**What to produce**.
Only the lines containing the string "intro" are needed; copy all of them from the listing.

**Provided material**.
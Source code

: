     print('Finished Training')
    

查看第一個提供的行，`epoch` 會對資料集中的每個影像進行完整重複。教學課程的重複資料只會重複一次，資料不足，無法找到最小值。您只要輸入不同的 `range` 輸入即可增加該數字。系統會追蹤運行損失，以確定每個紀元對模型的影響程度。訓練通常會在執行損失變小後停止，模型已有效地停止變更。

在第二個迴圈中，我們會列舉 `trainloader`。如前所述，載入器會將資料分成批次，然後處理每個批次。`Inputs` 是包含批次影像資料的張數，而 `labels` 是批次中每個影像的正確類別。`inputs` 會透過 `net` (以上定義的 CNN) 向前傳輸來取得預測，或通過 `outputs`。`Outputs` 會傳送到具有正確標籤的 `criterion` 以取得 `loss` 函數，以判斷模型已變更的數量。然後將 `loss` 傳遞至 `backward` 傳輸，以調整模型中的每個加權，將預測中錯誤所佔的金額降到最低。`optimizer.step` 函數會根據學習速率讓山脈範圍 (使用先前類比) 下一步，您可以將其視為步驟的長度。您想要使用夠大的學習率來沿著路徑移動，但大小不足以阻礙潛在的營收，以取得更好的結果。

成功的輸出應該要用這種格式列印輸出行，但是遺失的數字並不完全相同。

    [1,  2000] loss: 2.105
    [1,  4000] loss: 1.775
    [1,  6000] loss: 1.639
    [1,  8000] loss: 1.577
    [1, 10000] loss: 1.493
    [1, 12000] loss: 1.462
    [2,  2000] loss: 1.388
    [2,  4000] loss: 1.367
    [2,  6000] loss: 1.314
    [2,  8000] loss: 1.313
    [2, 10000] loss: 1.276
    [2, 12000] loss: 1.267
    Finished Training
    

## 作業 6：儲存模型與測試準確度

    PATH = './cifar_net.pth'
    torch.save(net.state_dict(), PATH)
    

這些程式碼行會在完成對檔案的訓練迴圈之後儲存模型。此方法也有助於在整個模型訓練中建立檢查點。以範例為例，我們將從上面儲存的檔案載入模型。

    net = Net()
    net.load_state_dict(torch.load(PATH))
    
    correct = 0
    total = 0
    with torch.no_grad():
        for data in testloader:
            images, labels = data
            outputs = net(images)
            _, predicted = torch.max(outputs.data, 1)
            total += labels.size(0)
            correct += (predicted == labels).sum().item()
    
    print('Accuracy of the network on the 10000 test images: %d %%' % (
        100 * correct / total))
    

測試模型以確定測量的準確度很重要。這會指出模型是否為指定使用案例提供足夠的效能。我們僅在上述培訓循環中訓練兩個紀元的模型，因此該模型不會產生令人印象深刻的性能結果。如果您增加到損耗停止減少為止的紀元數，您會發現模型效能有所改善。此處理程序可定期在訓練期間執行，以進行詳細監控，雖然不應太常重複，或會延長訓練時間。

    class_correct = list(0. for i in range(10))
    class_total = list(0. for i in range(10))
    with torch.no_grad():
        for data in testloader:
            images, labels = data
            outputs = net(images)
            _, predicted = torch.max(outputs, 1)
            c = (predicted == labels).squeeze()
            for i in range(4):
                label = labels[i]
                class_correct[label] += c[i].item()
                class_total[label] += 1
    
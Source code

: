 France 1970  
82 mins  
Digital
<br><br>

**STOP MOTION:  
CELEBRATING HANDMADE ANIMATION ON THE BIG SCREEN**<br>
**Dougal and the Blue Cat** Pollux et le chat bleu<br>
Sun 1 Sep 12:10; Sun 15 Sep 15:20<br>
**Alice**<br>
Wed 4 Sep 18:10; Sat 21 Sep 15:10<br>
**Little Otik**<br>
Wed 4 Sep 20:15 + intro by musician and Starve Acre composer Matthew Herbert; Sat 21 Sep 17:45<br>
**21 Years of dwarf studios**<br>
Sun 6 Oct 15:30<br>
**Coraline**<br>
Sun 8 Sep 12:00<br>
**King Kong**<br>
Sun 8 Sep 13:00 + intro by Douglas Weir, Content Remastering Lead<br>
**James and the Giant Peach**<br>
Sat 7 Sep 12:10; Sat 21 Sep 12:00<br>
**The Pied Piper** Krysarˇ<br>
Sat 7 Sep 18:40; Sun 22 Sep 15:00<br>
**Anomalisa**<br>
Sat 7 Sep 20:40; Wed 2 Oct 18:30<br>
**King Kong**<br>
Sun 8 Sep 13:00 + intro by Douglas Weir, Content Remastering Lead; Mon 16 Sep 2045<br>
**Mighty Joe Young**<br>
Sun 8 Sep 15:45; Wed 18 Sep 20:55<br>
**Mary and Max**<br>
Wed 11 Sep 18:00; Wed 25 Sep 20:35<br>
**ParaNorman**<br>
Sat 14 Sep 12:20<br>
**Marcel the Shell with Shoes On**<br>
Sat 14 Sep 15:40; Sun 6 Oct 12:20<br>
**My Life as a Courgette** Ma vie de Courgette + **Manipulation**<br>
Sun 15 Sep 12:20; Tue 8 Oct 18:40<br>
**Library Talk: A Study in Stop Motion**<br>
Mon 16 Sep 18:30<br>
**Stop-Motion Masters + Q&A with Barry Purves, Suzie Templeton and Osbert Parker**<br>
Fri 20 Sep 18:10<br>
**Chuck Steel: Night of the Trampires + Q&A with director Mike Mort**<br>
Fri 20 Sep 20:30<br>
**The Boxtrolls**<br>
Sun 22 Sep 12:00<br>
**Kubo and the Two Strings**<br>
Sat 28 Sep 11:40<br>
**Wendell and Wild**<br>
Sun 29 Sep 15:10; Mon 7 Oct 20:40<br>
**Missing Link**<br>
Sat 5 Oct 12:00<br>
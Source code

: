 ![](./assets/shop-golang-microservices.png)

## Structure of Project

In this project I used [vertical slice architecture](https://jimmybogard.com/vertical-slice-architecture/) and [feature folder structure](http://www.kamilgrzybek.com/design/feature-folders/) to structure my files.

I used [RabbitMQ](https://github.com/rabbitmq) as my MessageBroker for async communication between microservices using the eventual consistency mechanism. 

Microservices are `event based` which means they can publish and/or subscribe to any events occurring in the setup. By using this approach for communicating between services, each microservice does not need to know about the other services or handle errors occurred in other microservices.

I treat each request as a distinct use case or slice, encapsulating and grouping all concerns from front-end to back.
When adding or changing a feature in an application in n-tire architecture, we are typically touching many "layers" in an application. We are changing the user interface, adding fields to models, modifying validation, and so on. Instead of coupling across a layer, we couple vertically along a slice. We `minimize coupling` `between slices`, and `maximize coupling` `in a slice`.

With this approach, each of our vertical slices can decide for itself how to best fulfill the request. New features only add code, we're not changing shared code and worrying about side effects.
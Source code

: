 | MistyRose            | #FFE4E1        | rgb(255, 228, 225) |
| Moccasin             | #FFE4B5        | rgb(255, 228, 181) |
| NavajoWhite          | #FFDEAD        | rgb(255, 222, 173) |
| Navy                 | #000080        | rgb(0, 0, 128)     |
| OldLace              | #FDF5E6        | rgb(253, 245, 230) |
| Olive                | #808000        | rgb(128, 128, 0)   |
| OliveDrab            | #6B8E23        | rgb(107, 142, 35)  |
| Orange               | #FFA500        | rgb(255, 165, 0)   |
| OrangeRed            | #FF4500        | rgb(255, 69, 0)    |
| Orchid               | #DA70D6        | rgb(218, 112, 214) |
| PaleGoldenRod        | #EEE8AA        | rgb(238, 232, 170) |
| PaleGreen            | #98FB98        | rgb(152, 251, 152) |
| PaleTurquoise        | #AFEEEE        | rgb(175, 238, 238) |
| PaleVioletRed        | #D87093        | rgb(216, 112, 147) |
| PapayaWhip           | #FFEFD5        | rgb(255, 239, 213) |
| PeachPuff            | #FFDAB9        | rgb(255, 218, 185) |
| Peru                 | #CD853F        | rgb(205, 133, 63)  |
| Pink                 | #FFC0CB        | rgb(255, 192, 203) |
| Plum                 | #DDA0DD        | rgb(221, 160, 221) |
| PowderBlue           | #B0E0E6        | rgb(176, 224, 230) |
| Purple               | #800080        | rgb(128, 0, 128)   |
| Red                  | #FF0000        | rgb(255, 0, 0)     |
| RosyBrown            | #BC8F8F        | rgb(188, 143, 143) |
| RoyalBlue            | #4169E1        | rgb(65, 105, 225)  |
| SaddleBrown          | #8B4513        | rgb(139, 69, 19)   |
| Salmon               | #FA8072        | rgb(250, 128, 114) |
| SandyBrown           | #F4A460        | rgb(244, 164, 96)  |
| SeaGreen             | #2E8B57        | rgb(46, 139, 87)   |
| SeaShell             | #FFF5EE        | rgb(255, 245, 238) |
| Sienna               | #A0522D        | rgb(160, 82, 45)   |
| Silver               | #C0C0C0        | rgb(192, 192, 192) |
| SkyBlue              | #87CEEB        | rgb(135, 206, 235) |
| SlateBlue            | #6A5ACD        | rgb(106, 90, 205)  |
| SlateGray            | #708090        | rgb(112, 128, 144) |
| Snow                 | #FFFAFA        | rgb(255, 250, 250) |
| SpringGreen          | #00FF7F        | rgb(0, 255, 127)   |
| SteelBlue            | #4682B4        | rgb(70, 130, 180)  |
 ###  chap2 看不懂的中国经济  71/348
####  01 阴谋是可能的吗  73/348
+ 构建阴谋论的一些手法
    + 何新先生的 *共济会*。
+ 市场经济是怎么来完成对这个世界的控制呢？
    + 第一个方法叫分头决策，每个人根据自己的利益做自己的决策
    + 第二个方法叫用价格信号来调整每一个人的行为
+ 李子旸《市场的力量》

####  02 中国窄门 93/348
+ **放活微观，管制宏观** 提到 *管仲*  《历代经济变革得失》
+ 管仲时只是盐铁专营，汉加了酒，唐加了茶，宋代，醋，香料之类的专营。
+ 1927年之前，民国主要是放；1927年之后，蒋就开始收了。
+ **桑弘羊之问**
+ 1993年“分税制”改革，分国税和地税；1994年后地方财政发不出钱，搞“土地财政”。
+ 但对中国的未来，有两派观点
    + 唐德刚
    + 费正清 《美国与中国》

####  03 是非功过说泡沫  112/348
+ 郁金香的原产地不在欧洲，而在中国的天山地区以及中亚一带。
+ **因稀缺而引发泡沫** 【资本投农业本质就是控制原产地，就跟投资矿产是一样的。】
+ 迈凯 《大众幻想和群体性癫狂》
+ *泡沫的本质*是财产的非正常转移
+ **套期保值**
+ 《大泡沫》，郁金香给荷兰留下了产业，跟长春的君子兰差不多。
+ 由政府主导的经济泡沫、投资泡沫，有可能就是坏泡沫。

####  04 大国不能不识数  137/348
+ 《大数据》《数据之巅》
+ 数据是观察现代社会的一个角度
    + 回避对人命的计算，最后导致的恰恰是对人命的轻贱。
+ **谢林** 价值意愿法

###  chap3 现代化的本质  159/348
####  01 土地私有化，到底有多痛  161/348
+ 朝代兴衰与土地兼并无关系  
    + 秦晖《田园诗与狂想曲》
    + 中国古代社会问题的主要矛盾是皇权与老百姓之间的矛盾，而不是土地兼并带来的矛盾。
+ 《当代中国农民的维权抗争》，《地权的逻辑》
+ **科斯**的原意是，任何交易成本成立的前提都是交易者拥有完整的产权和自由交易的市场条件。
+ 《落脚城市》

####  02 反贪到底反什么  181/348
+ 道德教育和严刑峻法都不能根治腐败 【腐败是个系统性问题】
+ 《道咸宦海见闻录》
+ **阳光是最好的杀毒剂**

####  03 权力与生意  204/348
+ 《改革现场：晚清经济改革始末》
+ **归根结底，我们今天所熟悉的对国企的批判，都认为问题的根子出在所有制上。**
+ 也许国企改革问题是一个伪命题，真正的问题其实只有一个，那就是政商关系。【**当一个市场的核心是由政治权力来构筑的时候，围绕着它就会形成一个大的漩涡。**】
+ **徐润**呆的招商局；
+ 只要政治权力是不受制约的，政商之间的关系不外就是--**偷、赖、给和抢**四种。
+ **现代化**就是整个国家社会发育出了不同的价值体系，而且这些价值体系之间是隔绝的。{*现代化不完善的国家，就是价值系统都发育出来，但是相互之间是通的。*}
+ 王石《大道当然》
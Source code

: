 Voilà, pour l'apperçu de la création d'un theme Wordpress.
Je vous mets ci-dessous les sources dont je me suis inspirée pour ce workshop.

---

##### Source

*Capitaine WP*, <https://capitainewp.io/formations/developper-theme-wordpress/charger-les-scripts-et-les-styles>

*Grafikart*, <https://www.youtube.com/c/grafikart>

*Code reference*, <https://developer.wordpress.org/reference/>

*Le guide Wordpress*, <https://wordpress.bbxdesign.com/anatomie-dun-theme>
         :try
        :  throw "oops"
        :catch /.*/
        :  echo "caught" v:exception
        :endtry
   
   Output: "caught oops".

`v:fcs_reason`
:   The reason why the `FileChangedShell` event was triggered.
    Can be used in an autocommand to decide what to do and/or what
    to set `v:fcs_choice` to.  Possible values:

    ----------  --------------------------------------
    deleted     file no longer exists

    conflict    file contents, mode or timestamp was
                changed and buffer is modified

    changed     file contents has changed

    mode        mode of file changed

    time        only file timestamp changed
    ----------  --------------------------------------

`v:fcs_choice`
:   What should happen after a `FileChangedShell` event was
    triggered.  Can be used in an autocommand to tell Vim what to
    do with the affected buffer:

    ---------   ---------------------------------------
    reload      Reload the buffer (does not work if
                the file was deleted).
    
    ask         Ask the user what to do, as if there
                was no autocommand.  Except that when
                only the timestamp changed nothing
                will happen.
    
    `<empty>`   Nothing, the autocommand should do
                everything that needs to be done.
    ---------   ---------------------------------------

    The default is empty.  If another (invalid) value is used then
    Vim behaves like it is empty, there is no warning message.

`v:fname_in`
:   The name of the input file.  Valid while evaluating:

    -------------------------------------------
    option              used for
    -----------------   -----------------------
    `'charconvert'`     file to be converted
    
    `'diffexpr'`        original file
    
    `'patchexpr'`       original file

**Your response**.
Wed 4 Sep 20:15 + intro by musician and Starve Acre composer Matthew Herbert; Sat 21 Sep 17:45<br>
Sun 8 Sep 13:00 + intro by Douglas Weir, Content Remastering Lead<br>
Sun 8 Sep 13:00 + intro by Douglas Weir, Content Remastering Lead; Mon 16 Sep 2045<br>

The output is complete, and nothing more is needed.